Pour ces patients souffrant de la RA modérée à sévère non contrôlée, c’est l’immunothérapie allergénique ou désensibilisation qui s’impose. "Traitant la cause de l’allergie, en plus des symptômes, cette option thérapeutique, qui ne s’apparente pas plus à l’homéopathie qu’à la vaccination, a pour but d’induire une tolérance chez le patient", explique le Pr Didier Ebo, immunologue-allergologue à l’UZ Antwerpen. On peut en attendre moins de symptômes pendant et après le traitement, ainsi qu’un moindre développement de la maladie en termes de nombre d’allergies et de plaintes".

D’après une enquête européenne, menée dans cinq pays dont la Belgique, près de 8 patients belges sur 10 traités par immunothérapie allergénique se disent satisfaits ou très satisfaits de leur traitement. "Outre l’effet très significatif sur les symptômes et la qualité de vie durant la saison pollinique, poursuit le Dr Van der Brempt, l’immunothérapie allergénique divise aussi par trois le risque de développer de nouvelles allergies, et le risque d’apparition d’asthme". Ce qui n’est pas négligeable quand on sait que 40 % des patients avec RA présentent un asthme concomitant.

Historiquement disponible sous forme sous-cutanée (injections) et sublinguale (solutions à déposer sous la langue), cette approche existe désormais sous forme de comprimé sublingual pour l’allergie aux pollens de graminées.

Depuis le 17 septembre dernier, un comprimé d’immunothérapie aux pollens de 5 graminées, indiqué dans le traitement de la rhinite allergique saisonnière, communément appelée "rhume des foins", est effectivement disponible sur le marché belge. "Ce comprimé sublingual de pollens de cinq graminées a démontré, sur un nombre important de patients, qu’il diminuait non seulement les symptômes de manière significative dès la première saison de traitement, mais également, à raison de 30 %, le nombre de jours sans symptômes", affirme le Pr Ebo.
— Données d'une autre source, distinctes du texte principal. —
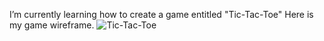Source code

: I’m currently learning how to create a game entitled "Tic-Tac-Toe"
Here is my game wireframe. ![Tic-Tac-Toe]((https://postimg.cc/qgvGP4MD))
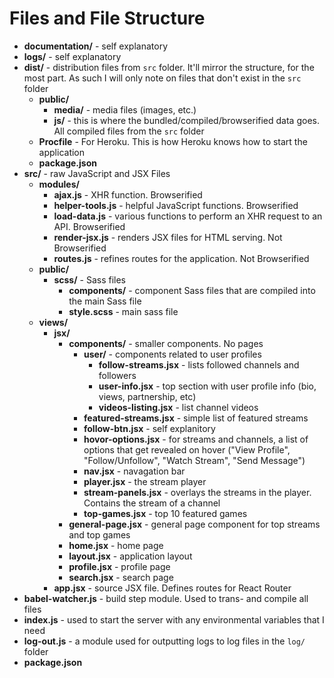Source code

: # Files and File Structure


- **documentation/** - self explanatory
- **logs/** - self explanatory
- **dist/** - distribution files from `src` folder. It'll mirror the structure, for the most part. As such I will only note on files that don't exist in the `src` folder
  - **public/**
    - **media/** - media files (images, etc.)
    - **js/** - this is where the bundled/compiled/browserified data goes. All compiled files from the `src` folder
  - **Procfile** - For Heroku. This is how Heroku knows how to start the application
  - **package.json**
- **src/** - raw JavaScript and JSX Files
  - **modules/**
    - **ajax.js** - XHR function. Browserified
    - **helper-tools.js** - helpful JavaScript functions. Browserified
    - **load-data.js** - various functions to perform an XHR request to an API. Browserified
    - **render-jsx.js** - renders JSX files for HTML serving. Not Browserified
    - **routes.js** - refines routes for the application. Not Browserified
  - **public/**
    - **scss/** - Sass files
      - **components/** - component Sass files that are compiled into the main Sass file
      - **style.scss** - main sass file
  - **views/**
    - **jsx/**
      - **components/** - smaller components. No pages
        - **user/** - components related to user profiles
          - **follow-streams.jsx** - lists followed channels and followers
          - **user-info.jsx** - top section with user profile info (bio, views, partnership, etc)
          - **videos-listing.jsx** - list channel videos
        - **featured-streams.jsx** - simple list of featured streams
        - **follow-btn.jsx** - self explanitory
        - **hovor-options.jsx** - for streams and channels, a list of options that get revealed on hover ("View Profile", "Follow/Unfollow", "Watch Stream", "Send Message")
        - **nav.jsx** - navagation bar
        - **player.jsx** - the stream player
        - **stream-panels.jsx** - overlays the streams in the player. Contains the stream of a channel
        - **top-games.jsx** - top 10 featured games
      - **general-page.jsx** - general page component for top streams and top games
      - **home.jsx** - home page
      - **layout.jsx** - application layout
      - **profile.jsx** - profile page
      - **search.jsx** - search page
    - **app.jsx** - source JSX file. Defines routes for React Router
- **babel-watcher.js** - build step module. Used to trans- and compile all files
- **index.js** - used to start the server with any environmental variables that I need
- **log-out.js** - a module used for outputting logs to log files in the `log/` folder
- **package.json**
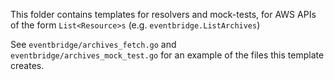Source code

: This folder contains templates for resolvers and mock-tests, for AWS APIs of the form `List<Resource>s` (e.g. `eventbridge.ListArchives`)

See `eventbridge/archives_fetch.go` and `eventbridge/archives_mock_test.go` for an example of the files this template creates.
En outre, toujours selon l’immunologue-allergologue anversois, des résultats préliminaires, présentés au congrès de l’EAACI (European Academy of allergy and clinical immunology), en juin dernier, ont démontré un effet maintenu un an après l’arrêt du traitement.

Indiqué pour les patients diagnostiqués allergiques aux graminées, et présentant toujours des symptômes malgré l’administration d’un traitement, ce comprimé sublingual demeure un traitement particulièrement onéreux, puisque le coût mensuel s’élève à près de 93 €, sachant qu’il doit être administré dès janvier, et pour une durée de 5 à 6 mois.